A complete answer lists every line of the material where the string "scikit" occurs.

★ ★ ★ ★

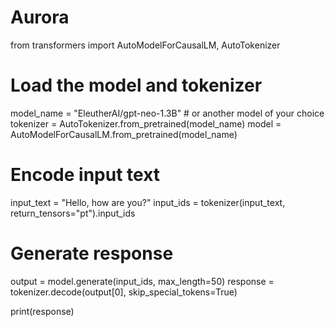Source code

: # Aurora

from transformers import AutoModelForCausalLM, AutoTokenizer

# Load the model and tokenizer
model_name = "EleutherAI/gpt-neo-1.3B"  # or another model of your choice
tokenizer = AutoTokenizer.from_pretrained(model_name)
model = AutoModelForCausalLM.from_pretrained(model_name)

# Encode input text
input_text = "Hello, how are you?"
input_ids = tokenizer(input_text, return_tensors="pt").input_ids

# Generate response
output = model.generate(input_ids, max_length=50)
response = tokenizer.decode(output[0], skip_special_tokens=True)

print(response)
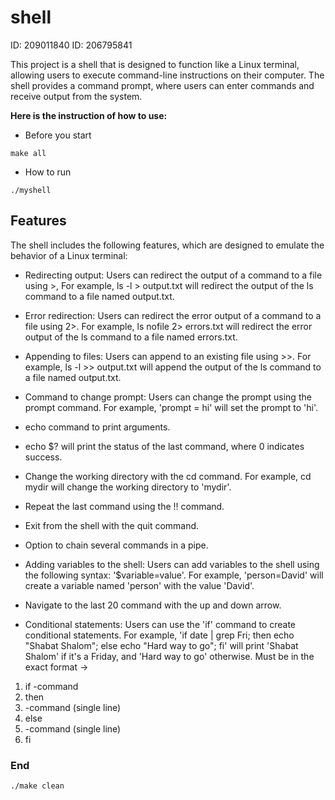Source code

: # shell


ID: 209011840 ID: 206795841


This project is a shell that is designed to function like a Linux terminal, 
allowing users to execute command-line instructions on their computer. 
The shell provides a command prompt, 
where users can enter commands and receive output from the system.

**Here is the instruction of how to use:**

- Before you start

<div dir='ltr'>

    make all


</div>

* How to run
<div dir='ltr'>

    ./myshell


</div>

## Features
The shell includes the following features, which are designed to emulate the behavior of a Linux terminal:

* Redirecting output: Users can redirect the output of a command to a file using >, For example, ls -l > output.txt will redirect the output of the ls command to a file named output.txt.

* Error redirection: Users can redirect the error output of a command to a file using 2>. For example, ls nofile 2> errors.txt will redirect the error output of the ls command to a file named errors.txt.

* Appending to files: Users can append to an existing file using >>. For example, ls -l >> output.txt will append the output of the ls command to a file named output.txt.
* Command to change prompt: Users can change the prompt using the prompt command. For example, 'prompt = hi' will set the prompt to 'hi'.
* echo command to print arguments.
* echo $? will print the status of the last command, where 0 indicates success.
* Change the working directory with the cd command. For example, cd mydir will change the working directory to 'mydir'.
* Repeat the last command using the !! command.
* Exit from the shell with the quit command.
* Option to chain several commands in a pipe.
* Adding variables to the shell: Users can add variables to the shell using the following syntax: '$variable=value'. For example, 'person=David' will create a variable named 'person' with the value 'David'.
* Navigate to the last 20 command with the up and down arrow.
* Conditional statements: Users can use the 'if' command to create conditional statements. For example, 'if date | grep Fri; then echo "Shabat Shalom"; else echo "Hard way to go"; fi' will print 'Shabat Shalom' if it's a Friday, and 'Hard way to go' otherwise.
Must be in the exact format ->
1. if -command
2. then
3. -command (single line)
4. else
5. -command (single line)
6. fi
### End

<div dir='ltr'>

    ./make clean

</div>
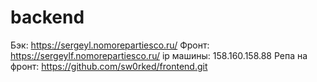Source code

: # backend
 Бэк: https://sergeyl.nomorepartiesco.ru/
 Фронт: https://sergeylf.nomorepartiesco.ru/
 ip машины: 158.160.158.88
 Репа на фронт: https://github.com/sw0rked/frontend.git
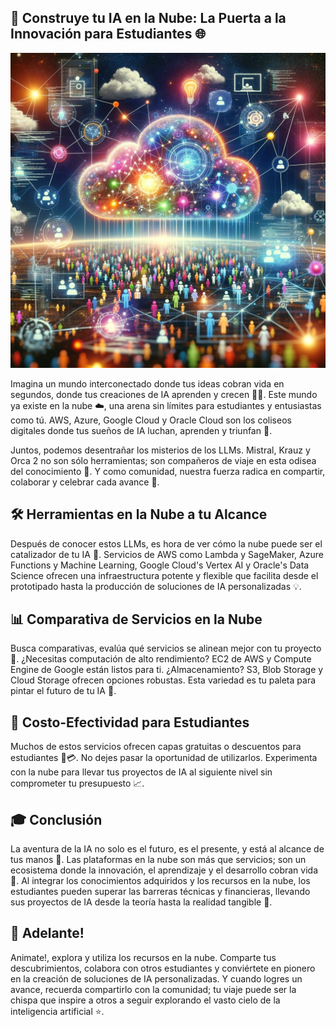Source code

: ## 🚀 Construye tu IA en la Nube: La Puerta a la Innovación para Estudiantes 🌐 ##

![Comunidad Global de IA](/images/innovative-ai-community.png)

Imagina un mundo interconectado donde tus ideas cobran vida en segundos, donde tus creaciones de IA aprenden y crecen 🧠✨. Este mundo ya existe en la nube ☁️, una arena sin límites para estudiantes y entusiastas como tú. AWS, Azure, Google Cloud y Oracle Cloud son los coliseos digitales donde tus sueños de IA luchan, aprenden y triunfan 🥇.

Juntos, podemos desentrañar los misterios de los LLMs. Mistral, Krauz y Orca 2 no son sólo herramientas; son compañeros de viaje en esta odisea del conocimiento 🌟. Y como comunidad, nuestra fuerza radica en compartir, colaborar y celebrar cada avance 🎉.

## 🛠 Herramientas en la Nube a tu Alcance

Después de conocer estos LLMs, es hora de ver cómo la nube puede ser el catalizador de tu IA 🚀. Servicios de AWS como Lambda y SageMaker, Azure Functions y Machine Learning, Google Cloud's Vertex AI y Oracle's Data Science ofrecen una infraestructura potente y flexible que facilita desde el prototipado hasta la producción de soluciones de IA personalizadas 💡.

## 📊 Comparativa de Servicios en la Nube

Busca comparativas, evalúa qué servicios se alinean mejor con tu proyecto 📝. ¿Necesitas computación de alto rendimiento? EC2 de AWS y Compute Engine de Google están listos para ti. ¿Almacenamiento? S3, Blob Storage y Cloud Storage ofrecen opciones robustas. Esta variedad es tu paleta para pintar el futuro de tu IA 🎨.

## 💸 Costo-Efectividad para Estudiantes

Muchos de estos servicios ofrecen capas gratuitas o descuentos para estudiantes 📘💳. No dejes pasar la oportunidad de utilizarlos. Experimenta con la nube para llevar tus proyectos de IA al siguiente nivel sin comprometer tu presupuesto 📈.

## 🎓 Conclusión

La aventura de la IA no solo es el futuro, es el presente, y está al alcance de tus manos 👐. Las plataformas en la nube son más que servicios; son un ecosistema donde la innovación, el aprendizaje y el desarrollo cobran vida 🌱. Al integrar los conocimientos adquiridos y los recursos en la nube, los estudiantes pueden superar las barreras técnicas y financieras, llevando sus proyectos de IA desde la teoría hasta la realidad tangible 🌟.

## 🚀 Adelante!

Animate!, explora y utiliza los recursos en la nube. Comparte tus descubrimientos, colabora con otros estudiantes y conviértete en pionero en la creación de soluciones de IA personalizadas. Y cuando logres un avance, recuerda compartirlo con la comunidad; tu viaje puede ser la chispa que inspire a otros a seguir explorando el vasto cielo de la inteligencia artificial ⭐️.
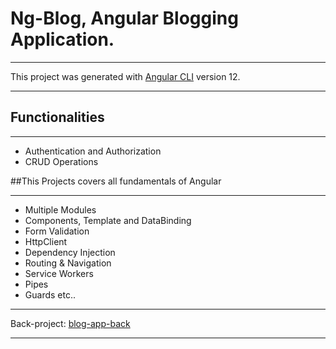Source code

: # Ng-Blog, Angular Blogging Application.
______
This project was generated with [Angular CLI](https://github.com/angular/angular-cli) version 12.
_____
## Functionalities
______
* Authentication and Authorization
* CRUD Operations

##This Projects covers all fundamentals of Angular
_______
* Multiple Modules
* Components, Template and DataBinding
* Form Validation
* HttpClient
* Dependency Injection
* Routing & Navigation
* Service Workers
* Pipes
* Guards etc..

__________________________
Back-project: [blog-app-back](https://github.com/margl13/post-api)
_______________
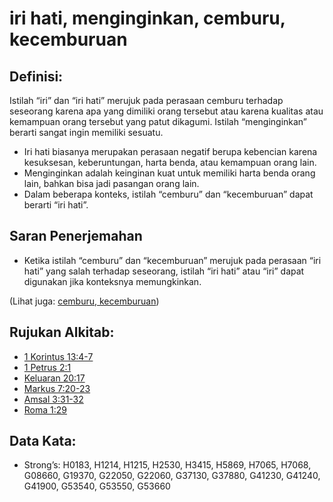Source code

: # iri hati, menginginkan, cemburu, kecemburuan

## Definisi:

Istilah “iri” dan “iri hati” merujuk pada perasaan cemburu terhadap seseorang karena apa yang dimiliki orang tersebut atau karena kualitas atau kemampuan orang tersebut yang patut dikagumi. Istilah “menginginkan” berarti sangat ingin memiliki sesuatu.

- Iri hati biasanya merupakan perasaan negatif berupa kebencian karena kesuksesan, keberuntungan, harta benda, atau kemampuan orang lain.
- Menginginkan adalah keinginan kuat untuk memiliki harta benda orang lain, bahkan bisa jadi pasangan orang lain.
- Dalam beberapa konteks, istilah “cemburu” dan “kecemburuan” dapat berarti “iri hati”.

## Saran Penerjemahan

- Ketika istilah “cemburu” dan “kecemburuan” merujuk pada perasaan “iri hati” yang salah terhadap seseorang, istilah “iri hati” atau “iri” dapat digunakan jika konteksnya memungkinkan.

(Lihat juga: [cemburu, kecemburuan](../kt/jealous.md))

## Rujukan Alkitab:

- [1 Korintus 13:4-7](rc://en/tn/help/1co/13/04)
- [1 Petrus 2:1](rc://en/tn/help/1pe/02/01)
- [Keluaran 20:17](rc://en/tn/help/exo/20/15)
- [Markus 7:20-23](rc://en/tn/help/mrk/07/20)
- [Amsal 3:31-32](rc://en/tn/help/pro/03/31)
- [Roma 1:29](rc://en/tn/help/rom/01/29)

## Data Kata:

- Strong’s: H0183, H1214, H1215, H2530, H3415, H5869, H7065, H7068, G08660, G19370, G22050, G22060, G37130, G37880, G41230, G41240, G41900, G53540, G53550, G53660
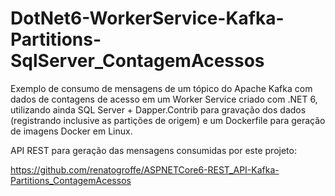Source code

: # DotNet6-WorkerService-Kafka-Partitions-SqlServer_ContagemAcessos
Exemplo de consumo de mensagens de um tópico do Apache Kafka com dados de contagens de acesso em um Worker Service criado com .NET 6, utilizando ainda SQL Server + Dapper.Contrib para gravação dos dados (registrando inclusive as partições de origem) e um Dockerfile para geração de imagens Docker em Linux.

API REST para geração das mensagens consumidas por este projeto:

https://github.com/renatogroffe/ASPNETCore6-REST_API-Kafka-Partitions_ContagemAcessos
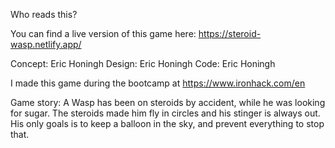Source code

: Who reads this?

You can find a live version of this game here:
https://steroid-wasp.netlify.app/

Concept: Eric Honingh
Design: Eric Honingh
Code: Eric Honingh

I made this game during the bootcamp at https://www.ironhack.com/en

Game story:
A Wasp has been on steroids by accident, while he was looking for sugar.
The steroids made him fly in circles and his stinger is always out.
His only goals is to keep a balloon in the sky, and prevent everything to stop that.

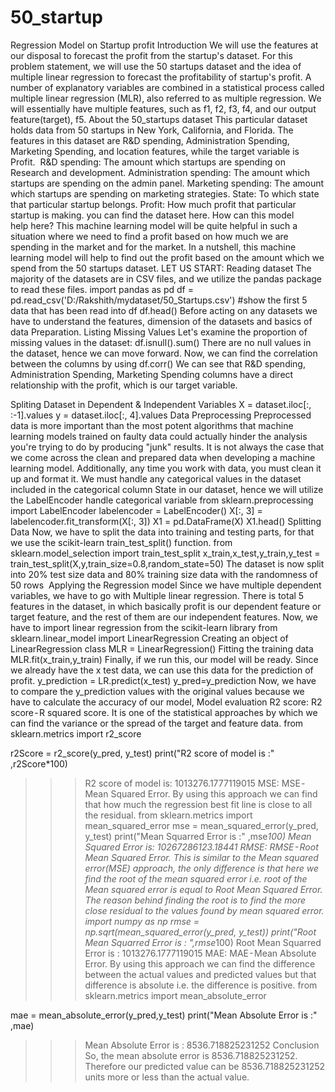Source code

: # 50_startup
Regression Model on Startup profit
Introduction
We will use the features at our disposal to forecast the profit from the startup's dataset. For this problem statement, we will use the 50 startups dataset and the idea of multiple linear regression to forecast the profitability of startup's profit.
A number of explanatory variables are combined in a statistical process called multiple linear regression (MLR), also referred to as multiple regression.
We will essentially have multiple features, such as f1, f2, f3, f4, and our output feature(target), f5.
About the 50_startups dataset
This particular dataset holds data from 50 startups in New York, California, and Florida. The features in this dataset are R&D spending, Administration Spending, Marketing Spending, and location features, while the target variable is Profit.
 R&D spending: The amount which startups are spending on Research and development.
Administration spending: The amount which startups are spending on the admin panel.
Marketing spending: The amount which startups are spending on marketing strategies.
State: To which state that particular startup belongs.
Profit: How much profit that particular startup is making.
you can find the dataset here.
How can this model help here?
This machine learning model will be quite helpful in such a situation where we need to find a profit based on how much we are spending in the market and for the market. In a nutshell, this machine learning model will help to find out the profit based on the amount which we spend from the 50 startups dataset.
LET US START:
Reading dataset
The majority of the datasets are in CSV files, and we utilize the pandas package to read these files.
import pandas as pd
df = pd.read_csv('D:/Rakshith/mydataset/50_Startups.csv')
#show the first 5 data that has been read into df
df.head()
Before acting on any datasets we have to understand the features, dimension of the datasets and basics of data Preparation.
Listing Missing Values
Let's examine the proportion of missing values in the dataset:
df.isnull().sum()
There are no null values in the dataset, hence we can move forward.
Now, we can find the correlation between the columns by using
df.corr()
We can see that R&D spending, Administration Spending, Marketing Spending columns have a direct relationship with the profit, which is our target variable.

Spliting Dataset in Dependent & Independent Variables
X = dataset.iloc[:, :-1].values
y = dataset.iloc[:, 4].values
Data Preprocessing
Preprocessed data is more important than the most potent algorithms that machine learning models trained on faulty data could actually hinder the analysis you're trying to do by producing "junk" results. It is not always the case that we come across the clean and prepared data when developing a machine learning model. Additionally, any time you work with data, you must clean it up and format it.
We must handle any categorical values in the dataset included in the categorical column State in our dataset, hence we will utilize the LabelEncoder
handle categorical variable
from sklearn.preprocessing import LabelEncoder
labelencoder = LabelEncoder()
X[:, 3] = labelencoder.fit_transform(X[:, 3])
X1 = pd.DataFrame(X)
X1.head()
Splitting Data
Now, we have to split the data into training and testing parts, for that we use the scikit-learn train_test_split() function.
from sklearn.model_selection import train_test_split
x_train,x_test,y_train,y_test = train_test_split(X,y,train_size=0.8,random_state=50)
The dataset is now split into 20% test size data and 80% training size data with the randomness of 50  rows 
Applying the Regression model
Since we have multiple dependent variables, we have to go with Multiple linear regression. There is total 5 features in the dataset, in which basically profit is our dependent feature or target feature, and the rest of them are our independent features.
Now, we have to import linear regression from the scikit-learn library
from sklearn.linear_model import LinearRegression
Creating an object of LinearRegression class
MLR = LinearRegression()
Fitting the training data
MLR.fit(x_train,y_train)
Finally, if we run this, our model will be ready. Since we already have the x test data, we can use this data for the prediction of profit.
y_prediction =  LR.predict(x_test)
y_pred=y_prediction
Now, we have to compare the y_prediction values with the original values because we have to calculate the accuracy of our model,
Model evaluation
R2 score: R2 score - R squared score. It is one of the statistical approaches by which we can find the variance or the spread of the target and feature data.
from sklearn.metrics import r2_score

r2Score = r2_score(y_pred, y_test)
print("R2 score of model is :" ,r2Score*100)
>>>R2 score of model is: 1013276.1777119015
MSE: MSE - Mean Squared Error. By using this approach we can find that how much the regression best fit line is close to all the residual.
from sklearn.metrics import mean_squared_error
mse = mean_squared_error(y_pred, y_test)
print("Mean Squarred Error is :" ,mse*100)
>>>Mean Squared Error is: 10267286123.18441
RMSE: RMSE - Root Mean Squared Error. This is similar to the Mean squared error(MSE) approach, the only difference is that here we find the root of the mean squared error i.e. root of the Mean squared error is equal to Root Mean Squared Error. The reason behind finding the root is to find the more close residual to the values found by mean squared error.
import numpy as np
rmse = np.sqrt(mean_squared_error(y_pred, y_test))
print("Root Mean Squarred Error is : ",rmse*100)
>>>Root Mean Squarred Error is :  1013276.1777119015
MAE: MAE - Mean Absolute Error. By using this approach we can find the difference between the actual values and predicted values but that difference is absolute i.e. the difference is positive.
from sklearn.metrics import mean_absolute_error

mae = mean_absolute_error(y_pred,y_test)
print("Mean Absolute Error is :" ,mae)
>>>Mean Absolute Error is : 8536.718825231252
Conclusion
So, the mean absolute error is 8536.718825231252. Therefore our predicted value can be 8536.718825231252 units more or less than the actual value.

★ ★ ★ ★

* _Task response_
Now, we have to split the data into training and testing parts, for that we use the scikit-learn train_test_split() function.
Now, we have to import linear regression from the scikit-learn library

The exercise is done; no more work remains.